The era of OLAP deserves the tooling relational has had for years

If you build on Postgres or MySQL, you have not hand written a migration in years. You change a TypeScript schema, a tool diffs it, generates the SQL, applies it, and fails your CI if production has drifted. Drizzle, Prisma, and Flyway made that the default. It is boring, and boring is exactly what you want from the thing that changes your database.

Now switch to ClickHouse®. Suddenly you are back in 2010: hand written DDL, diffs done by eye, a migrations/ folder that may or may not match what is actually running, and a sinking feeling every time someone runs an ALTER in production. OLAP is becoming the default for analytics, but the tooling around it never caught up to what the relational world treats as table stakes.

We felt this acutely. In our previous venture, Numia, we ran ClickHouse at near-petabyte scale for real-time blockchain analytics. We hit two walls. The first was scaling the database like serious infrastructure. The second was the complete absence of tooling to manage the schema as code.
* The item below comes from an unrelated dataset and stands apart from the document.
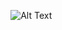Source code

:   ‎ ‎ ‎‎ ‎ ‎ ‎ ‎‎‎ ‎ ‎‎ ‎ ‎‎ ‎ ‎‎ ‎ ‎ ‎ ‎‎ ‎ ‎ ‎ ‎‎‎ ‎ ‎‎ ‎ ‎‎ ‎ ‎‎ ‎ ‎ ‎ ‎‎ ‎ ‎ ‎ ‎‎‎ ‎ ‎‎ ‎ ‎‎ ‎ ‎‎ ‎ ‎ ‎ ‎‎ ‎ ‎ ‎ ‎‎‎ ‎ ‎‎ ‎ ‎‎‎‎ ‎  ‎ ‎‎‎ ‎ ‎‎ ‎ ‎ ‎‎ ![Alt Text](https://media.discordapp.net/attachments/1200092706207178803/1396972802921205770/35a379a3479e47fe90a81c4af0283ad0.png?ex=688007ce&is=687eb64e&hm=99a56eb91c6d5767d8578cd28f661207b3b4f1d531283e35b293ad601b1fd2c6&=&format=webp&quality=lossless&width=838&height=838)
We built ObsessionDB, managed ClickHouse with decoupled storage and compute, to solve the first. ch-kit is how we are solving the second, and it is open source.

This post is about the second wall, and what schema-as-code for ClickHouse actually looks like once you have it.

A ClickHouse schema is not just a list of columns. A single MergeTree table carries an engine, a sorting key, a partitioning expression, TTL rules, skip indexes, projections, codecs, and table settings. Materialized views point at target tables. Some of those properties can be altered in place. Some cannot, and changing them means a drop and recreate, which on a large table is not a thing you discover by accident.

When all of that lives in raw SQL files, three failures show up over and over:

  1. Drift. Someone runs a manual ALTER to fix an incident at 3am. The fix never makes it back into a migration file. Now your repository and your production database disagree, and nothing tells you.
  2. Unsafe changes. A migration drops a column. The reviewer did not notice. It runs in CI on a Friday. The data is gone.
  3. No source of truth. The schema is whatever the sum of every migration file happens to produce. To know the current shape of a table, you read the database, not your code.

Relational tooling solved all three. ch-kit solves them for ClickHouse.

In ch-kit, tables, views, and materialized views are TypeScript values. Here is a real table definition, with the features you actually use in production:

import { schema, table } from '@chkit/core'
const events = table({
database: 'analytics',
name: 'events',
columns: [
{ name: 'id', type: 'UInt64' },
{ name: 'org_id', type: 'String' },
{ name: 'source', type: 'LowCardinality(String)' },
{ name: 'payload', type: 'String', nullable: true },
{ name: 'received_at', type: 'DateTime64(3)', default: 'fn:now64(3)' },
],
engine: 'MergeTree()',
primaryKey: ['id'],
orderBy: ['org_id', 'received_at', 'id'],
partitionBy: 'toYYYYMM(received_at)',
ttl: 'received_at + INTERVAL 90 DAY',
settings: { index_granularity: 8192 },
indexes: [
{ name: 'idx_source', expression: 'source', type: 'set', maxRows: 0, granularity: 1 },
],
})
export default schema(events)

This is the desired state of your database, expressed as code, type checked, reviewable in a pull request, and split across as many files as you want. Materialized views and refreshable views are first class, including the to target table and refresh schedules. Compression codecs are typed too, so a column codec chain like [{ kind: 'DoubleDelta' }, { kind: 'ZSTD', level: 3 }] is validated rather than stringly typed.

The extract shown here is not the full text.